Despite being destined only for specialist events and cultural webs, shortsmaker and storyboard artist Nichola Bruce’s first feature, “I Could Read the Sky,” is an impressive slice of borderline avant-garde cinema, visualizing the memories, regrets and dreams of an aged Irishman dying in London. Sophisticated tech work, mixing film and transferred video, is a major plus in maintaining audience attention.
An unnamed Irish man (Dermot Healy), all sandy-white hair and straggly beard, sits rotting in a dingy, single-room apartment in London. Mostly heard in voiceover, but occasionally spoken direct to camera, his meandering, semi-poetic reminiscences of growing up on the west coast of Ireland and then moving round England as a declasse laborer are mirrored by abstract imagery and brief dialogue scenes featuring people from his past.

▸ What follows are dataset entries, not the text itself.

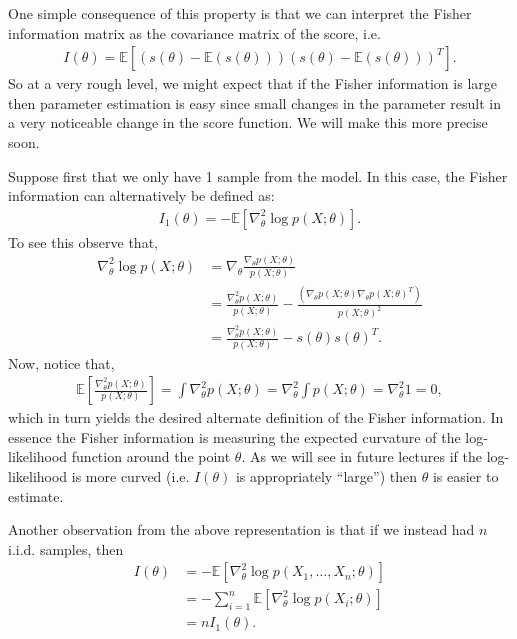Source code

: \documentclass[twoside,12pt]{article}
\begin{document}
One simple consequence of this property is that we can interpret the Fisher information matrix as the covariance matrix of the score, i.e.
\begin{align*}
I(\theta) = \mathbb{E} [ (s(\theta) - \mathbb{E}(s(\theta)))(s(\theta)  - \mathbb{E}(s(\theta)))^T].
\end{align*}
So at a very rough level, we might expect that if the Fisher information is large then parameter estimation is easy since small changes in the parameter result in a very noticeable change in the score function. We will make this more precise soon. 

Suppose first that we only have 1 sample from the model. In this case, the Fisher information can alternatively be defined as:
\begin{align*}
I_1(\theta) = - \mathbb{E} \left[ \nabla_{\theta}^2 \log p(X; \theta)  \right].
\end{align*}
To see this observe that,
\begin{align*}
\nabla_{\theta}^2 \log p(X; \theta) &= \nabla_{\theta} \frac{\nabla_{\theta} p(X;\theta)}{p(X;\theta)} \\
&= \frac{ \nabla_{\theta}^2 p(X;\theta) }{p(X;\theta)} - \frac{ (\nabla_{\theta} p(X;\theta) \nabla_{\theta} p(X;\theta)^T) }{ p(X;\theta)^2} \\
&= \frac{ \nabla_{\theta}^2 p(X;\theta) }{p(X;\theta)} - s(\theta) s(\theta)^T.
\end{align*}
Now, notice that,
\begin{align*}
\mathbb{E}\left[\frac{ \nabla_{\theta}^2 p(X;\theta) }{p(X;\theta)}\right] = \int \nabla_{\theta}^2 p(X;\theta) = \nabla_{\theta}^2 \int p(X;\theta) = \nabla_{\theta}^2 1 = 0,
\end{align*}
which in turn yields the desired alternate definition of the Fisher information. In essence the Fisher information is measuring the expected curvature of the log-likelihood function around the point $\theta$. As we will see in future lectures if the log-likelihood is more curved (i.e. $I(\theta)$ is appropriately ``large'') then $\theta$ is easier to estimate.

Another observation from the above representation is that if we instead had $n$ i.i.d. samples, then
\begin{align*}
I(\theta) &= - \mathbb{E} \left[ \nabla_{\theta}^2 \log p(X_1,\ldots,X_n; \theta)  \right] \\
&= - \sum_{i=1}^n  \mathbb{E} \left[ \nabla_{\theta}^2 \log p(X_i; \theta)  \right] \\
&= n I_1(\theta).
\end{align*}
\end{document}
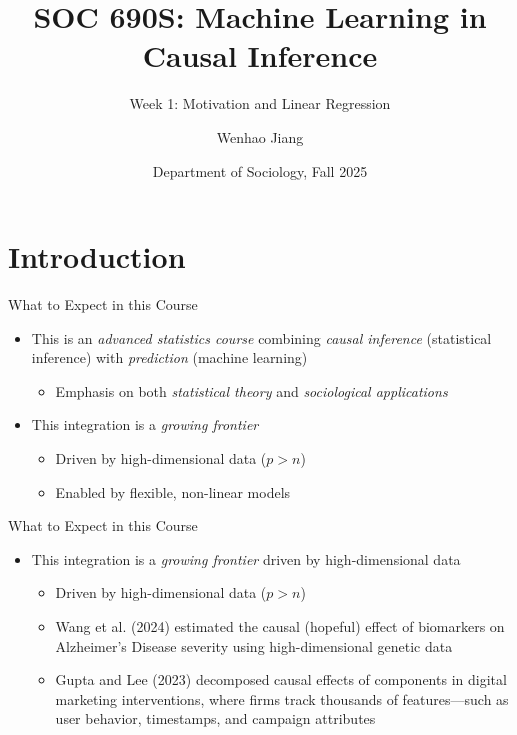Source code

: \documentclass[aspectratio=1610,12pt,xcolor=dvipsnames]{beamer}
\title[CML]{SOC 690S: Machine Learning in Causal Inference\\[1.5pt]}
\subtitle{\large Week 1: Motivation and Linear Regression\\[-10pt]}
\author[Jiang] 
{\large Wenhao Jiang\vspace{-2em}}
\institute[Duke]{}
\date[Duke]
{\large Department of Sociology, Fall 2025}
\begin{document}

\begin{frame}
    \titlepage 
\end{frame}

\section{Introduction}

\begin{frame}
  \sectionpage
\end{frame}

\begin{frame}{What to Expect in this Course}
\begin{itemize}
    \item This is an \textit{advanced statistics course} combining 
    \textit{causal inference} (statistical inference) 
    with \textit{prediction} (machine learning)
    \begin{itemize}
        \item Emphasis on both \textit{statistical theory} and \textit{sociological applications}
    \end{itemize} \pause
    \item This integration is a \textit{growing frontier}
    \begin{itemize}
        \item Driven by high-dimensional data ($p>n$)
        \item Enabled by flexible, non-linear models
    \end{itemize}
    \end{itemize}
\end{frame}

\begin{frame}{What to Expect in this Course}
\begin{itemize}
    \item This integration is a \textit{growing frontier} driven by high-dimensional data
    \begin{itemize}
        \item Driven by high-dimensional data ($p>n$)
        \item Wang et al. (2024) estimated the causal (hopeful) effect of biomarkers on Alzheimer’s Disease severity using high-dimensional genetic data
        \item Gupta and Lee (2023) decomposed causal effects of components in digital marketing interventions, where firms track thousands of features—such as user behavior, timestamps, and campaign attributes
    \end{itemize}
    \end{itemize}
\end{frame}
\end{document}
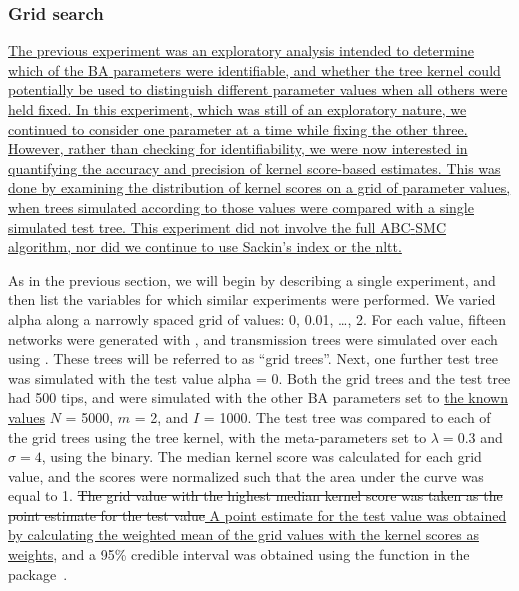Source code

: \subsubsection*{Grid search}

{\color{blue}\uline{The previous experiment was an exploratory analysis
intended to determine which of the \gls{BA} parameters were identifiable, and
whether the tree kernel could potentially be used to distinguish different
parameter values when all others were held fixed. In this experiment, which was
still of an exploratory nature, we continued to consider one parameter at a
time while fixing the other three. However, rather than checking for
identifiability, we were now interested in quantifying the accuracy and
precision of kernel score-based estimates. This was done by examining the
distribution of kernel scores on a grid of parameter values, when trees
simulated according to those values were compared with a single simulated test
tree. This experiment did not involve the full \gls{ABC}-\gls{SMC} algorithm,
nor did we continue to use Sackin's index or the \gls{nltt}.}}

As in the previous section, we will begin by describing a single experiment,
and then list the variables for which similar experiments were performed. We
varied \gls{alpha} along a narrowly spaced grid of values: 0, 0.01, \ldots, 2.
For each value, fifteen networks were generated with , and
transmission trees were simulated over each using . These
trees will be referred to as ``grid trees''. Next, one further test tree was
simulated with the test value \gls{alpha} = 0. Both the grid trees and the test
tree had 500 tips, and were simulated with the other \gls{BA} parameters set to
{\color{blue}\uline{the known values}} $N$ = 5000, $m$ = 2, and $I$ = 1000. The
test tree was compared to each of the grid trees using the tree kernel, with
the meta-parameters set to $\lambda = 0.3$ and $\sigma = 4$, using the
 binary. The median kernel score was calculated for each
grid value, and the scores were normalized such that the area under the curve
was equal to 1. {\color{red}\sout{The grid value with the highest median kernel
score was taken as the point estimate for the test value}}{\color{blue}\uline{
A point estimate for the test value was obtained by calculating the weighted
mean of the grid values with the kernel scores as weights}}, and a 95\%
credible interval was obtained using the  function in the
 package~\autocite{snow2013teachingdemos}.


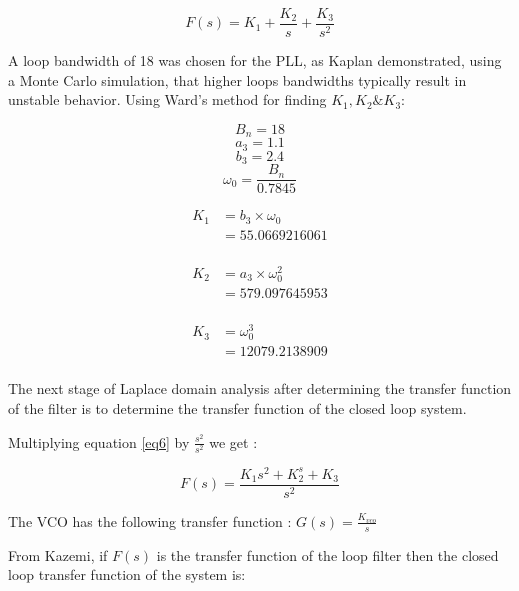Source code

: \begin{equation} \label{eq6}
F(s) = K_1 + \frac{K_2}{s} + \frac{K_3}{s^2}
\end{equation}

A loop bandwidth of 18 was chosen for the \ac{PLL}, as Kaplan\cite{Kaplan} demonstrated, using a Monte Carlo simulation, that higher loops bandwidths typically result in unstable behavior. 
Using Ward's method\cite{Ward} for finding $K_1,K_2\&K_3$:

$$B_n = 18$$
$$a_3=1.1$$
$$b_3=2.4$$
$$\omega_{0}=\frac{B_n}{0.7845}$$

\begin{equation} \label{eq3}
\begin{split}
K_1 & = b_3 \times \omega_{0}\\
    & = 55.0669216061\\
\end{split}
\end{equation}

\begin{equation} \label{eq4}
\begin{split}
K_2 & = a_3 \times \omega_{0}^2\\ 
    & = 579.097645953\\
\end{split}
\end{equation}

\begin{equation} \label{eq5}
\begin{split}
K_3 & = \omega_{0}^3\\
    & = 12079.2138909\\
\end{split}
\end{equation}


The next stage of Laplace domain analysis after determining the transfer function of the filter is to determine the transfer function of the closed loop system.

Multiplying equation \ref{eq6} by $\frac{s^2}{s^2}$ we get :

\begin{equation}
F(s) = \frac{K_1s^2 + K_2^s + K_3}{s^2}
\end{equation}

The \ac{VCO} has the following transfer function : $G(s) = \frac{K_{vco}}{s}$

From Kazemi, if  $F(s)$ is the transfer function of the loop filter\cite{KazemiPHD} then the closed loop transfer function  of the system is: 

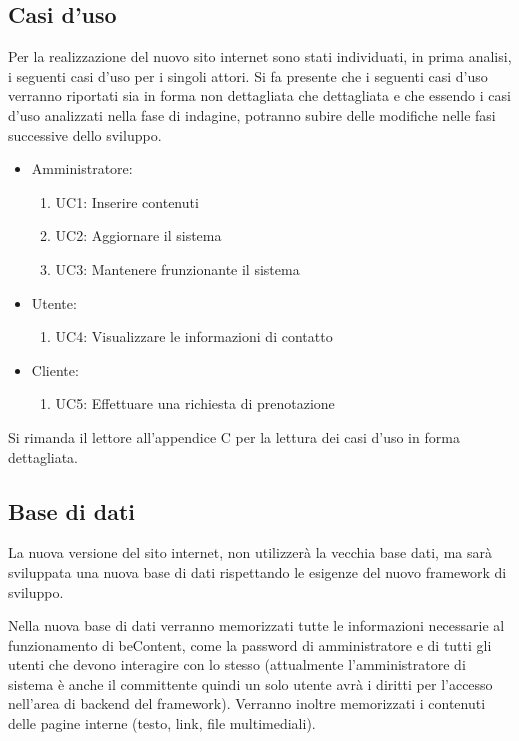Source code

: \documentclass[a4paper,12pt,hidelinks]{report}
\begin{document}
  \subsection{Casi d'uso}
    Per la realizzazione del nuovo sito internet sono stati individuati, in prima analisi, i seguenti casi d'uso per i singoli attori. Si fa presente che i seguenti casi d'uso verranno
    riportati sia in forma non dettagliata che dettagliata e che essendo i casi d'uso analizzati nella fase di indagine, potranno subire delle modifiche nelle fasi successive dello sviluppo.
    \begin{itemize}
    \item Amministratore:
      \begin{enumerate}
	\item UC1: Inserire contenuti
	\item UC2: Aggiornare il sistema
	\item UC3: Mantenere frunzionante il sistema
      \end{enumerate}
    \item Utente: 
      \begin{enumerate}
	\item UC4: Visualizzare le informazioni di contatto
      \end{enumerate}
    \item Cliente: 
      \begin{enumerate}
	\item UC5: Effettuare una richiesta di prenotazione
      \end{enumerate}
    \end{itemize}
    Si rimanda il lettore all'appendice C per la lettura dei casi d'uso in forma dettagliata.

  \subsection{Base di dati}
    La nuova versione del sito internet, non utilizzerà la vecchia base dati, ma sarà sviluppata una nuova base di dati rispettando le esigenze del nuovo framework di sviluppo.
    \par Nella nuova base di dati verranno memorizzati tutte le informazioni necessarie al funzionamento di beContent, come la password di amministratore e di tutti gli utenti che devono
    interagire con lo stesso (attualmente l'amministratore di sistema è anche il committente quindi un solo utente avrà i diritti per l'accesso nell'area di backend del framework).
    Verranno inoltre memorizzati i contenuti delle pagine interne (testo, link, file multimediali).
\end{document}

Though the film, based on an award-winning book, digs deep into the fatalistic melancholy at the heart of the Irish soul, it steers resolutely clear of history, politics and Anglo-Celtic differences. It’s more a remembrance of things lost, an expatriate’s free-form diary. Juxtaposing words and imagery, pic essentially falls into a category of Channel Four/British Film Institute–supported Brit cinema by directors like Tony Harrison (“Prometheus”) and Patrick Keiller (“London”), though more dreamlike and free-flowing, and eschewing their social/political observation.
Film has no narrative, more a long emotional arc, starting with a batch of memories from which the old man summons first family and friends, dispersed by poverty, then a measure of hope and, finally, some kind of contentment (“In the morning light, I let it go”). Figure of his late wife, Maggie (Maria Doyle Kennedy), runs through the film as an emotional anchor. Stephen Rea pops up in a puzzling cameo.
Healy is first-rate as the man with only death to look forward to. Behind-camera talent includes ace d.p. Seamus McGarvey, smooth effects work that uses morphing and overlapping images, and a varied and flavorsome music soundtrack including Irish artists Sinead O’Connor and fiddle player Martin Hayes.